Dharamsala, July 27 -- Tibet's government in
exile Tuesday said it received reliable
information confirming the suicide of a 70-year
old monk of Shag Rongpo monastery in the Nagchu
County of the so-called “Tibet Autonomous Region” (TAR).

Just last week Ngawang Tharpa, an exile Tibetan
with contacts in Nagchu, told Phayul that the
70-year old monk named Ngawang Gyatso of the
monastery had committed suicide on May 20 after
failing to withstand growing religious oppression in the monastery.

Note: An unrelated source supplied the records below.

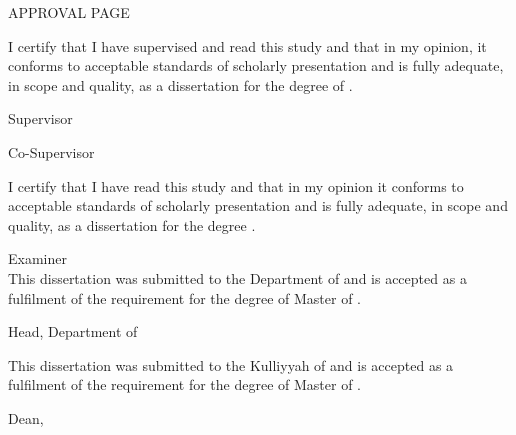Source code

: \documentclass[12pt, a4paper]{memoir}
\begin{document}
\thispagestyle{empty}

\begin{Large}
\begin{center}
\MakeUppercase{Approval Page}
\end{center}
\end{Large}
\vspace{24pt}
I certify that I have supervised and read this study and that in my opinion, it 
conforms to acceptable standards of scholarly presentation and is fully 
adequate, in scope and quality, as a dissertation for the degree of \myDegree.
\\[24pt]

\hfill \makebox[2in]{\dotfill}

\hfill \mySupervisor

\hfill Supervisor
\\[24pt]


\ifdefined\myCoSupervisor
  \hfill \makebox[2in]{\dotfill}

  \hfill \myCoSupervisor

  \hfill Co-Supervisor\\[24pt]
\fi

\noindent I certify that I have read this study and that in my opinion it 
conforms to acceptable standards of scholarly presentation and is fully 
adequate, in scope and quality, as a dissertation for the degree 
\myDegree.\\[24pt]

\hfill \makebox[2in]{\dotfill}

\hfill \myExaminer

\hfill Examiner\\[24pt]

\noindent This dissertation was submitted to the Department of \myDepartment 
and is 
accepted as a fulfilment of the requirement for the degree of Master of 
\mySubject.\\[24pt]

\hfill \makebox[2in]{\dotfill}

\hfill \myDepartmentHead

\hfill Head, Department of \myDepartment\\[24pt]

\ifdefined\myCoSupervisor
\newpage
\fi

\noindent This dissertation was submitted to the Kulliyyah of \myKulliyah and 
is accepted as a fulfilment of the requirement for the degree of Master of 
\mySubject.\\[24pt]

\hfill \makebox[2in]{\dotfill}

\hfill \myKulliyahDean

\hfill Dean, \myKulliyah\\[24pt]
\end{document}
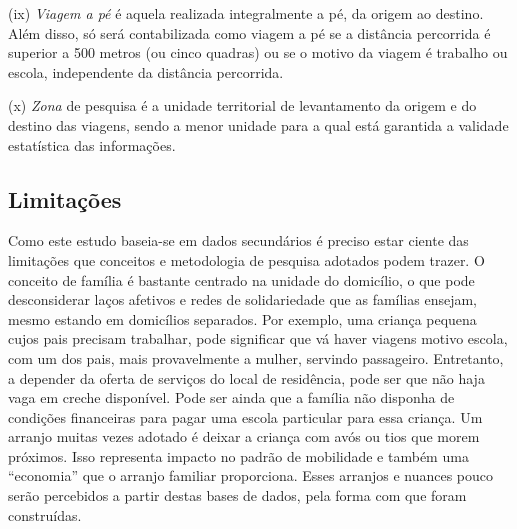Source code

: \begin{compactitem}[]
\item (ix) \emph{Viagem a pé} é aquela realizada integralmente a pé, da origem ao destino. Além disso, só será contabilizada como viagem a pé se a distância percorrida é superior a 500 metros (ou cinco quadras) ou se o motivo da viagem é trabalho ou escola, independente da distância percorrida.

\item (x) \emph{Zona} de pesquisa é a unidade territorial de levantamento da origem e do destino das viagens, sendo a menor unidade para a qual está garantida a validade estatística das informações.
\end{compactitem}

\subsection{Limitações}\label{subsec:limitacoes}

Como este estudo baseia-se em dados secundários é preciso estar ciente das limitações que conceitos e metodologia de pesquisa adotados podem trazer. O conceito de família é bastante centrado na unidade do domicílio, o que pode desconsiderar laços afetivos e redes de solidariedade que as famílias ensejam, mesmo estando em domicílios separados. Por exemplo, uma criança pequena cujos pais precisam trabalhar, pode significar que vá haver viagens motivo escola, com um dos pais, mais provavelmente a mulher, servindo passageiro. Entretanto, a depender da oferta de serviços do local de residência, pode ser que não haja vaga em creche disponível. Pode ser ainda que a família não disponha de  condições financeiras para pagar uma escola particular para essa criança. Um arranjo muitas vezes adotado é deixar a criança com avós ou tios que morem próximos. Isso representa impacto no padrão de mobilidade e também uma ``economia'' que o arranjo familiar proporciona. Esses arranjos e nuances pouco serão percebidos a partir destas bases de dados, pela forma com que foram construídas.

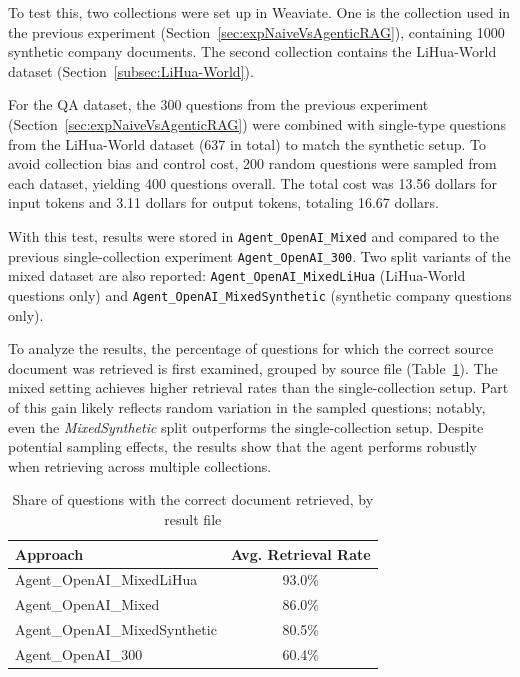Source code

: To test this, two collections were set up in Weaviate. One is the collection used in the previous experiment (Section~\ref{sec:expNaiveVsAgenticRAG}), containing 1000 synthetic company documents. The second collection contains the LiHua-World dataset (Section~\ref{subsec:LiHua-World}).

For the \gls{QA} dataset, the 300 questions from the previous experiment (Section~\ref{sec:expNaiveVsAgenticRAG}) were combined with single-type questions from the LiHua-World dataset (637 in total) to match the synthetic setup. To avoid collection bias and control cost, 200 random questions were sampled from each dataset, yielding 400 questions overall. The total cost was 13.56 dollars for input tokens and 3.11 dollars for output tokens, totaling 16.67 dollars.

With this test, results were stored in \texttt{Agent\_OpenAI\_Mixed} and compared to the previous single-collection experiment \texttt{Agent\_OpenAI\_300}. Two split variants of the mixed dataset are also reported: \texttt{Agent\_OpenAI\_MixedLiHua} (LiHua-World questions only) and \texttt{Agent\_OpenAI\_MixedSynthetic} (synthetic company questions only).

To analyze the results, the percentage of questions for which the correct source document was retrieved is first examined, grouped by source file (Table~\ref{tab:doc-retrieved-by-source-mixed}). The mixed setting achieves higher retrieval rates than the single-collection setup. Part of this gain likely reflects random variation in the sampled questions; notably, even the \emph{MixedSynthetic} split outperforms the single-collection setup. Despite potential sampling effects, the results show that the agent performs robustly when retrieving across multiple collections.
\begin{table}[htbp]
    \centering
    \begin{tabular}{l c}
        \hline
        Approach & Avg. Retrieval Rate \\
        \hline
    Agent\_OpenAI\_MixedLiHua & 93.0\% \\
    Agent\_OpenAI\_Mixed & 86.0\% \\
    Agent\_OpenAI\_MixedSynthetic & 80.5\% \\
    Agent\_OpenAI\_300 & 60.4\% \\
        \hline
    \end{tabular}
    \caption{Share of questions with the correct document retrieved, by result file}\label{tab:doc-retrieved-by-source-mixed}
\end{table}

According to information received by Tharpa, a
"suicide note" left by the deceased monk was
confiscated by Chinese authorities. The
authorities had even warned the monks not to
discuss about the suicide and told them to resort
to the official explanation of a "natural death."

The exile Tibetan government, in a post on its
official website, said the 70-year old monk was
forced to commit suicide due to "intolerable
depression caused by the Chinese government's
draconian measures to oppress Tibetan monks."

The report said the events leading to the monk's
suicide started with the stepping up of the
controversial "patriotic education" campaign in
the monastery and the subsequent arrest of the
monastery's head lama, Dawa Rinpoche, sometime back.

Following the widespread anti-China unrest in
2008, Chinese authorities in the ‘TAR' and other
non-TAR Tibetan areas have launched renewed and
intensified "Patriotic Education" campaign
covering almost every sections of society.

Under the campaign, Chinese "work team" officials
are sent to especially monastic institutes, which
are long considered hot-bed of political
dissidence, on a regular basis to "educate" monks
and nuns to be patriotic towards nation and one's
religion, and to oppose ‘splittist’ forces, which
include denouncing the revered Tibetan spiritual
leader the Dalai Lama, whom China reviles as a “splittist”.

Meted out with serious threats involving
imprisonment and expulsion from monasteries,
monks are compulsorily forced to give their
signatures or finger prints to express their non-allegiance to the Dalai Lama.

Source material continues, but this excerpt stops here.